With tight hiring budgets and a large talent pool to draw from, HR managers are increasingly only accepting candidates who tick all the requisite boxes.
The briefs that employers give recruiters are becoming more explicit. “The expectation of candidate calibre is through the roof,” says Grant Movsowitz, director, T+O+M. “Banks are a lot less flexible, and in order to justify an external hire, candidates need to be demonstrably stronger than internal candidates and offer a unique skill set that does not already exist.”
Most employers need a lot of convincing before they will even consider candidates without an exact skills match. Many are risk averse and reluctant to take a chance on someone looking for a career change. Tim Carroll, director, 325 Consulting, says this makes it difficult to manage the expectations of candidates who want to change sectors or job functions. “It is a buyer’s market, and a very hard time to reinvent yourself,” he adds.
The Ambition Report states that the emphasis on finding perfect candidates reduces the chances of new recruits not adapting quickly to the job. However, “it is a conservative approach and the risk is that it often also precludes employees with different skills and approaches that may be preferable”.
But even if you are lucky enough to make it through to the first round, there are still hurdles ahead.

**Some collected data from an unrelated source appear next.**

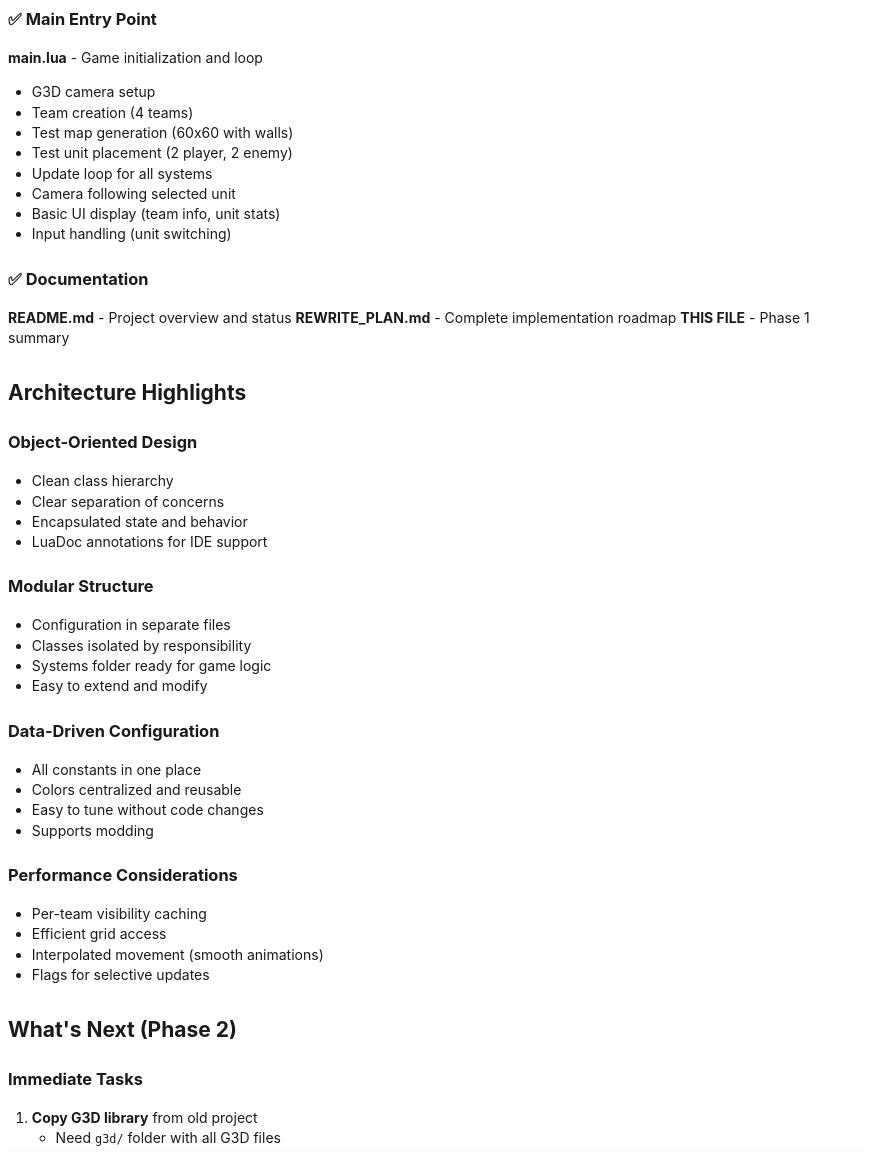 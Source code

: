 ### ✅ Main Entry Point
**main.lua** - Game initialization and loop
- G3D camera setup
- Team creation (4 teams)
- Test map generation (60x60 with walls)
- Test unit placement (2 player, 2 enemy)
- Update loop for all systems
- Camera following selected unit
- Basic UI display (team info, unit stats)
- Input handling (unit switching)

### ✅ Documentation
**README.md** - Project overview and status
**REWRITE_PLAN.md** - Complete implementation roadmap
**THIS FILE** - Phase 1 summary

## Architecture Highlights

### Object-Oriented Design
- Clean class hierarchy
- Clear separation of concerns
- Encapsulated state and behavior
- LuaDoc annotations for IDE support

### Modular Structure
- Configuration in separate files
- Classes isolated by responsibility
- Systems folder ready for game logic
- Easy to extend and modify

### Data-Driven Configuration
- All constants in one place
- Colors centralized and reusable
- Easy to tune without code changes
- Supports modding

### Performance Considerations
- Per-team visibility caching
- Efficient grid access
- Interpolated movement (smooth animations)
- Flags for selective updates

## What's Next (Phase 2)

### Immediate Tasks
1. **Copy G3D library** from old project
   - Need `g3d/` folder with all G3D files
   
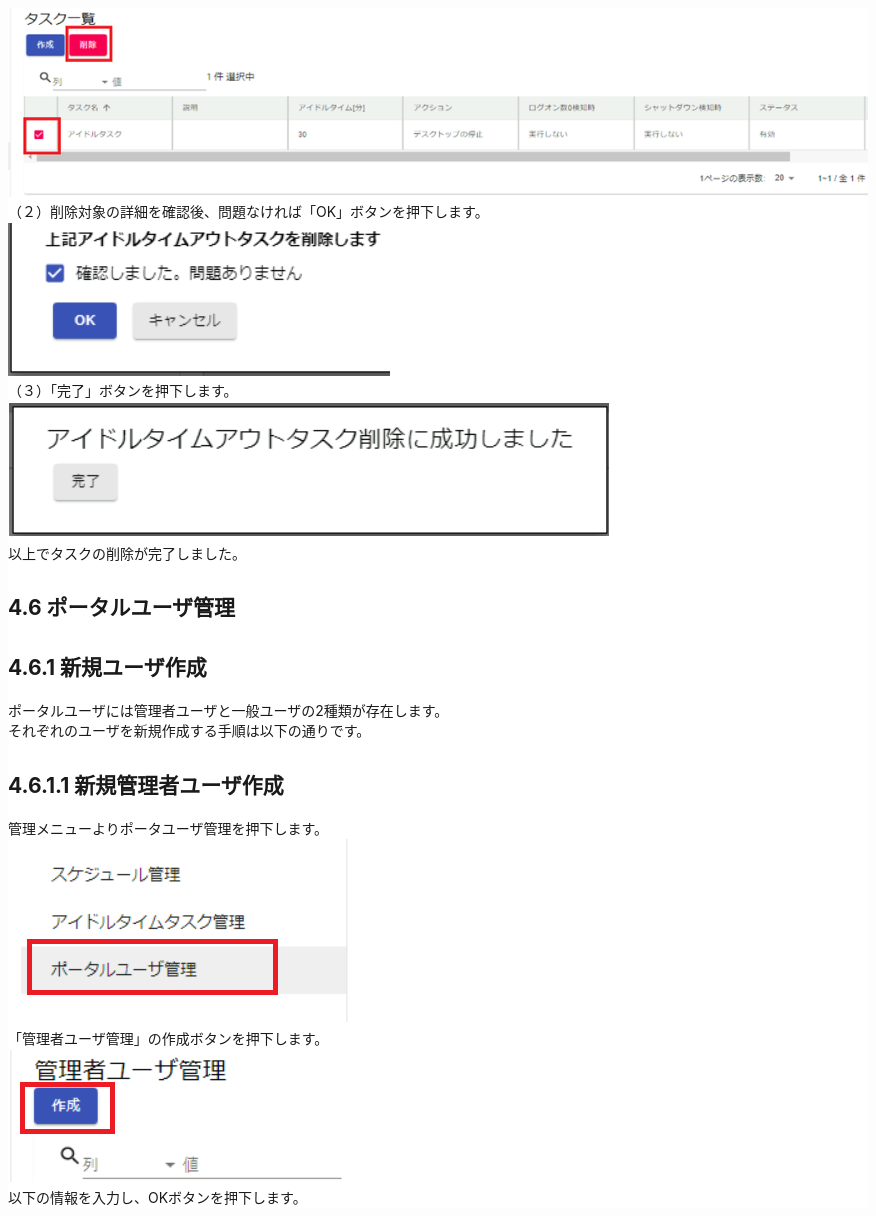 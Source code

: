 ![4.5.3.1](https://raw.githubusercontent.com/sbopsv/cloud-tech/master/content/DaaS/images/DaaS-04-Portal-AdminManual/4.5.3.1-idletime-select-targets.png)  
（２）削除対象の詳細を確認後、問題なければ「OK」ボタンを押下します。  
![4.5.3.2](https://raw.githubusercontent.com/sbopsv/cloud-tech/master/content/DaaS/images/DaaS-04-Portal-AdminManual/4.5.3.2-idletime-delete-confirm.png)  
（３）「完了」ボタンを押下します。  
![4.5.3.3](https://raw.githubusercontent.com/sbopsv/cloud-tech/master/content/DaaS/images/DaaS-04-Portal-AdminManual/4.5.3.3-idletime-delete-complete.png)  
以上でタスクの削除が完了しました。  

## 4.6 ポータルユーザ管理
## 4.6.1 新規ユーザ作成
ポータルユーザには管理者ユーザと一般ユーザの2種類が存在します。  
それぞれのユーザを新規作成する手順は以下の通りです。  
## 4.6.1.1 新規管理者ユーザ作成
管理メニューよりポータユーザ管理を押下します。  
![4.6.1.1.1](https://raw.githubusercontent.com/sbopsv/cloud-tech/master/content/DaaS/images/DaaS-04-Portal-AdminManual/4.6.1.1.1-user-menu.png)  
「管理者ユーザ管理」の作成ボタンを押下します。  
![4.6.1.1.2](https://raw.githubusercontent.com/sbopsv/cloud-tech/master/content/DaaS/images/DaaS-04-Portal-AdminManual/4.6.1.1.2-admin-user-create.png)  
以下の情報を入力し、OKボタンを押下します。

At a recent eFinancialCareers roundtable in Sydney, several HR professionals expressed frustration with internal delays in the recruitment process. “There is more scrutiny from head office and we are being asked to justify each hire at the final approval stage,” said one attendee from a global investment bank. “It can take weeks to receive final sign-off from the top level overseas, causing frustration for all involved, including recruiters and, ultimately, the candidate.”
The Ambition report found that: “This lack of decisiveness then spreads to employees who interpret a ponderous hiring process as a lack of intent. This creates a challenge in keeping employees engaged in the process and receptive to a move”
Carroll agrees: “Unfortunately if the hiring process loses momentum then there is also a danger of losing the candidate.”